■ Assigned task
Look over the lines below. Report each one that includes the string "ptid".

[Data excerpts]
========
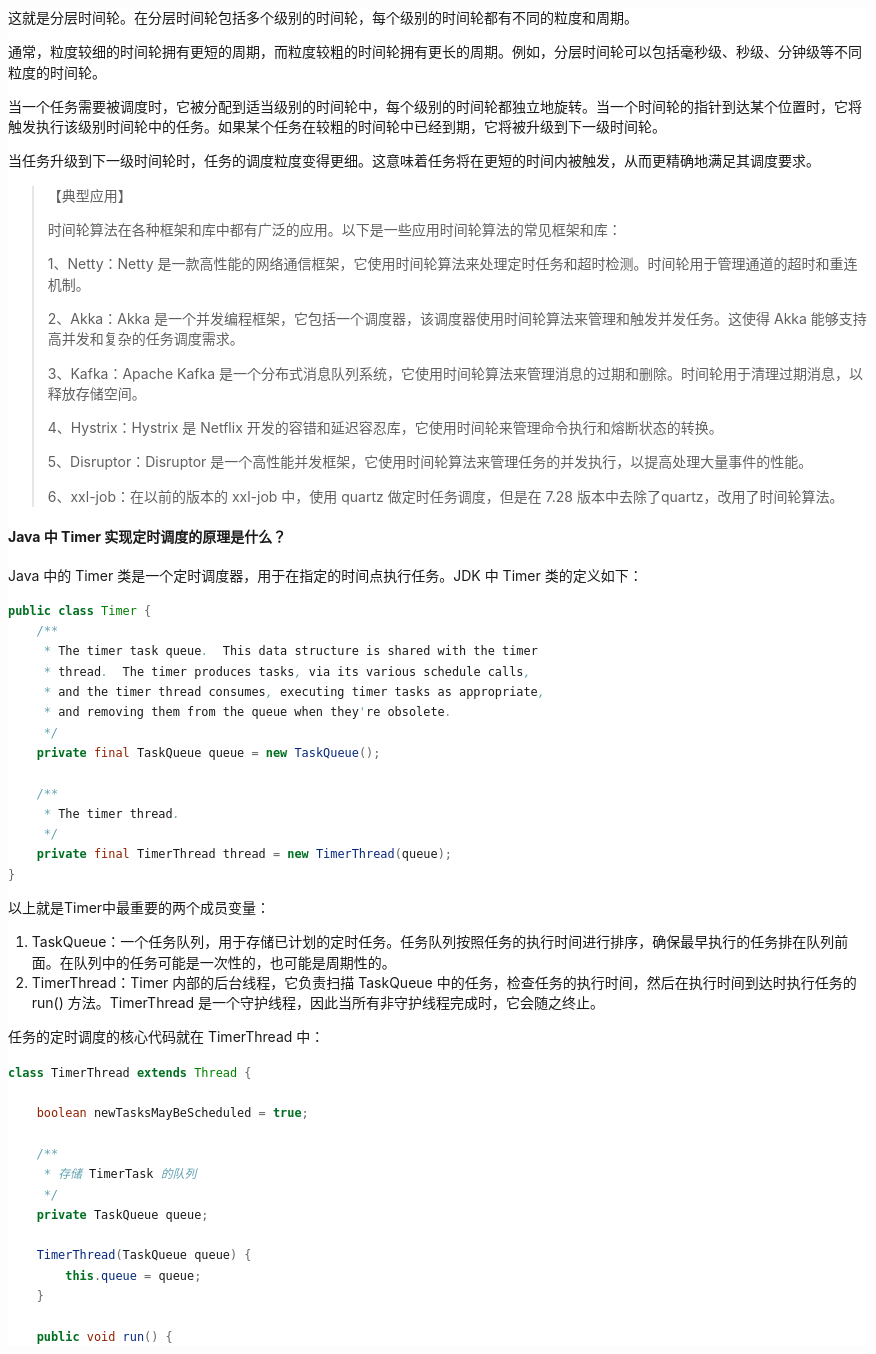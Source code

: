 这就是分层时间轮。在分层时间轮包括多个级别的时间轮，每个级别的时间轮都有不同的粒度和周期。

通常，粒度较细的时间轮拥有更短的周期，而粒度较粗的时间轮拥有更长的周期。例如，分层时间轮可以包括毫秒级、秒级、分钟级等不同粒度的时间轮。

当一个任务需要被调度时，它被分配到适当级别的时间轮中，每个级别的时间轮都独立地旋转。当一个时间轮的指针到达某个位置时，它将触发执行该级别时间轮中的任务。如果某个任务在较粗的时间轮中已经到期，它将被升级到下一级时间轮。

当任务升级到下一级时间轮时，任务的调度粒度变得更细。这意味着任务将在更短的时间内被触发，从而更精确地满足其调度要求。

> 【典型应用】
>
> 时间轮算法在各种框架和库中都有广泛的应用。以下是一些应用时间轮算法的常见框架和库：
>
> 1、Netty：Netty 是一款高性能的网络通信框架，它使用时间轮算法来处理定时任务和超时检测。时间轮用于管理通道的超时和重连机制。
>
> 2、Akka：Akka 是一个并发编程框架，它包括一个调度器，该调度器使用时间轮算法来管理和触发并发任务。这使得 Akka 能够支持高并发和复杂的任务调度需求。
>
> 3、Kafka：Apache Kafka 是一个分布式消息队列系统，它使用时间轮算法来管理消息的过期和删除。时间轮用于清理过期消息，以释放存储空间。
>
> 4、Hystrix：Hystrix 是 Netflix 开发的容错和延迟容忍库，它使用时间轮来管理命令执行和熔断状态的转换。
>
> 5、Disruptor：Disruptor 是一个高性能并发框架，它使用时间轮算法来管理任务的并发执行，以提高处理大量事件的性能。
>
> 6、xxl-job：在以前的版本的 xxl-job 中，使用 quartz 做定时任务调度，但是在 7.28 版本中去除了quartz，改用了时间轮算法。

#### Java 中 Timer 实现定时调度的原理是什么？

Java 中的 Timer 类是一个定时调度器，用于在指定的时间点执行任务。JDK 中 Timer 类的定义如下：

```java
public class Timer {
    /**
     * The timer task queue.  This data structure is shared with the timer
     * thread.  The timer produces tasks, via its various schedule calls,
     * and the timer thread consumes, executing timer tasks as appropriate,
     * and removing them from the queue when they're obsolete.
     */
    private final TaskQueue queue = new TaskQueue();

    /**
     * The timer thread.
     */
    private final TimerThread thread = new TimerThread(queue);
}
```

以上就是Timer中最重要的两个成员变量：

1. TaskQueue：一个任务队列，用于存储已计划的定时任务。任务队列按照任务的执行时间进行排序，确保最早执行的任务排在队列前面。在队列中的任务可能是一次性的，也可能是周期性的。
2. TimerThread：Timer 内部的后台线程，它负责扫描 TaskQueue 中的任务，检查任务的执行时间，然后在执行时间到达时执行任务的 run() 方法。TimerThread 是一个守护线程，因此当所有非守护线程完成时，它会随之终止。

任务的定时调度的核心代码就在 TimerThread 中：

```java
class TimerThread extends Thread {
   
    boolean newTasksMayBeScheduled = true;

    /**
     * 存储 TimerTask 的队列
     */
    private TaskQueue queue;

    TimerThread(TaskQueue queue) {
        this.queue = queue;
    }

    public void run() {
```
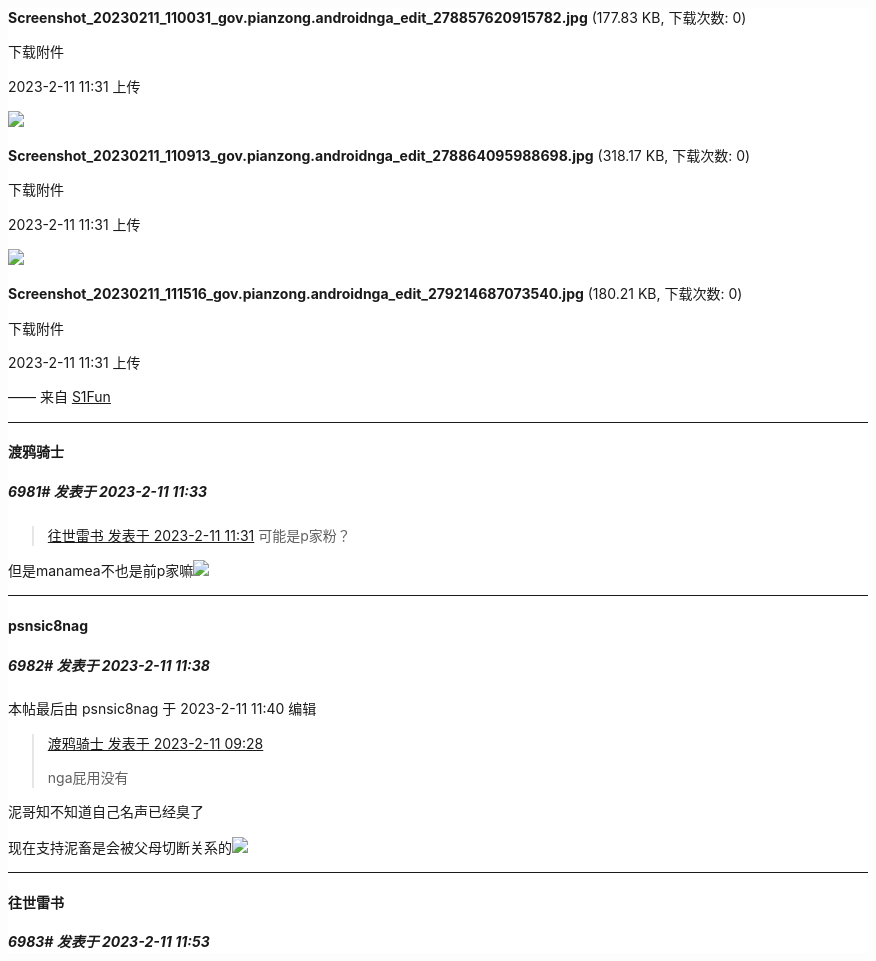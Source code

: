 <strong>Screenshot_20230211_110031_gov.pianzong.androidnga_edit_278857620915782.jpg</strong> (177.83 KB, 下载次数: 0)

下载附件

2023-2-11 11:31 上传

<img src="https://img.saraba1st.com/forum/202302/11/113123kk4nafknle7kafl8.jpg" referrerpolicy="no-referrer">

<strong>Screenshot_20230211_110913_gov.pianzong.androidnga_edit_278864095988698.jpg</strong> (318.17 KB, 下载次数: 0)

下载附件

2023-2-11 11:31 上传

<img src="https://img.saraba1st.com/forum/202302/11/113123pip76r7zpqvo21oz.jpg" referrerpolicy="no-referrer">

<strong>Screenshot_20230211_111516_gov.pianzong.androidnga_edit_279214687073540.jpg</strong> (180.21 KB, 下载次数: 0)

下载附件

2023-2-11 11:31 上传

—— 来自 [S1Fun](https://s1fun.koalcat.com)

*****

####  渡鸦骑士  
##### 6981#       发表于 2023-2-11 11:33

<blockquote><a href="httphttps://bbs.saraba1st.com/2b/forum.php?mod=redirect&amp;goto=findpost&amp;pid=59700228&amp;ptid=1976031" target="_blank">往世雷书 发表于 2023-2-11 11:31</a>
可能是p家粉？</blockquote>
但是manamea不也是前p家嘛<img src="https://static.saraba1st.com/image/smiley/face2017/067.png" referrerpolicy="no-referrer">

*****

####  psnsic8nag  
##### 6982#       发表于 2023-2-11 11:38

 本帖最后由 psnsic8nag 于 2023-2-11 11:40 编辑 
<blockquote><a href="httphttps://bbs.saraba1st.com/2b/forum.php?mod=redirect&amp;goto=findpost&amp;pid=59699218&amp;ptid=1976031" target="_blank">渡鸦骑士 发表于 2023-2-11 09:28</a>

nga屁用没有</blockquote>
泥哥知不知道自己名声已经臭了

现在支持泥畜是会被父母切断关系的<img src="https://static.saraba1st.com/image/smiley/face2017/067.png" referrerpolicy="no-referrer">


*****

####  往世雷书  
##### 6983#       发表于 2023-2-11 11:53
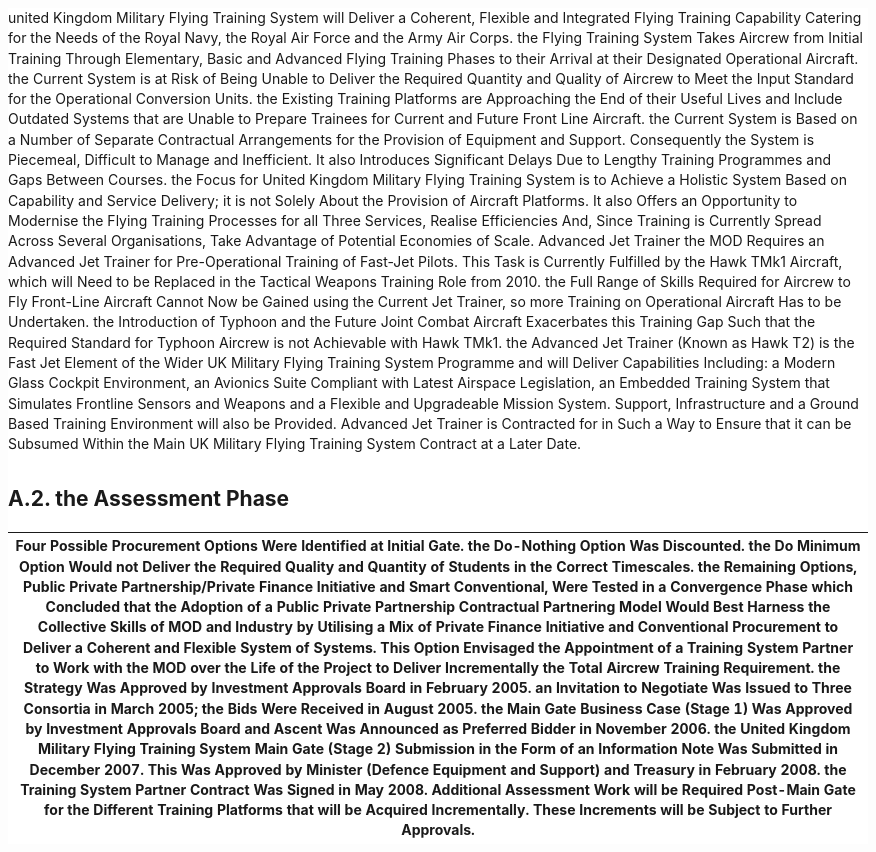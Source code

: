 <th>united Kingdom Military Flying Training System will Deliver a Coherent, Flexible and Integrated Flying Training Capability Catering for the Needs of the Royal Navy, the Royal Air Force and the Army Air Corps. the Flying Training System Takes Aircrew from Initial Training Through Elementary, Basic and Advanced Flying Training Phases to their Arrival at their Designated Operational Aircraft. the Current System is at Risk of Being Unable to Deliver the Required Quantity and Quality of Aircrew to Meet the Input Standard for the Operational Conversion Units. the Existing Training Platforms are Approaching the End of their Useful Lives and Include Outdated Systems that are Unable to Prepare Trainees for Current and Future Front Line Aircraft. the Current System is Based on a Number of Separate Contractual Arrangements for the Provision of Equipment and Support. Consequently the System is Piecemeal, Difficult to Manage and Inefficient. It also Introduces Significant Delays Due to Lengthy Training Programmes and Gaps Between Courses. the Focus for United Kingdom Military Flying Training System is to Achieve a Holistic System Based on Capability and Service Delivery; it is not Solely About the Provision of Aircraft Platforms. It also Offers an Opportunity to Modernise the Flying Training Processes for all Three Services, Realise Efficiencies And, Since Training is Currently Spread Across Several Organisations, Take Advantage of Potential Economies of Scale. Advanced Jet Trainer the MOD Requires an Advanced Jet Trainer for Pre-Operational Training of Fast-Jet Pilots. This Task is Currently Fulfilled by the Hawk TMk1 Aircraft, which will Need to be Replaced in the Tactical Weapons Training Role from 2010. the Full Range of Skills Required for Aircrew to Fly Front-Line Aircraft Cannot Now be Gained using the Current Jet Trainer, so more Training on Operational Aircraft Has to be Undertaken. the Introduction of Typhoon and the Future Joint Combat Aircraft Exacerbates this Training Gap Such that the Required Standard for Typhoon Aircrew is not Achievable with Hawk TMk1. the Advanced Jet Trainer (Known as Hawk T2) is the Fast Jet Element of the Wider UK Military Flying Training System Programme and will Deliver Capabilities Including: a Modern Glass Cockpit Environment, an Avionics Suite Compliant with Latest Airspace Legislation, an Embedded Training System that Simulates Frontline Sensors and Weapons and a Flexible and Upgradeable Mission System. Support, Infrastructure and a Ground Based Training Environment will also be Provided. Advanced Jet Trainer is Contracted for in Such a Way to Ensure that it can be Subsumed Within the Main UK Military Flying Training System Contract at a Later Date.</Th>
</Tr>
</Thead>
<tbody>
</Tbody>
</Table>

## A.2. the Assessment Phase

<table>
<colgroup>
<col Style="Width: 100%" />
</Colgroup>
<thead>
<tr>
<th>
Four Possible Procurement Options Were Identified at Initial Gate. the Do-Nothing Option Was Discounted. the Do Minimum Option Would not Deliver the Required Quality and Quantity of Students in the Correct Timescales. the Remaining Options, Public Private Partnership/Private Finance Initiative and Smart Conventional, Were Tested in a Convergence Phase which Concluded that the Adoption of a Public Private Partnership Contractual Partnering Model Would Best Harness the Collective Skills of MOD and Industry by Utilising a Mix of Private Finance Initiative and Conventional Procurement to Deliver a Coherent and Flexible System of Systems. This Option Envisaged the Appointment of a Training System Partner to Work with the MOD over the Life of the Project to Deliver Incrementally the Total Aircrew Training Requirement. the Strategy Was Approved by Investment Approvals Board in February 2005. an Invitation to Negotiate Was Issued to Three Consortia in March 2005; the Bids Were Received in August 2005. the Main Gate Business Case (Stage 1) Was Approved by Investment Approvals Board and Ascent Was Announced as Preferred Bidder in November 2006. the United Kingdom Military Flying Training System Main Gate (Stage 2) Submission in the Form of an Information Note Was Submitted in December 2007. This Was Approved by Minister (Defence Equipment and Support) and Treasury in February 2008. the Training System Partner Contract Was Signed in May 2008. Additional Assessment Work will be Required Post-Main Gate for the Different Training Platforms that will be Acquired Incrementally. These Increments will be Subject to Further Approvals.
========
■ Exercise answer
<blockquote><a href="httphttps://bbs.saraba1st.com/2b/forum.php?mod=redirect&amp;goto=findpost&amp;pid=59700228&amp;ptid=1976031" target="_blank">往世雷书 发表于 2023-2-11 11:31</a>
<blockquote><a href="httphttps://bbs.saraba1st.com/2b/forum.php?mod=redirect&amp;goto=findpost&amp;pid=59699218&amp;ptid=1976031" target="_blank">渡鸦骑士 发表于 2023-2-11 09:28</a>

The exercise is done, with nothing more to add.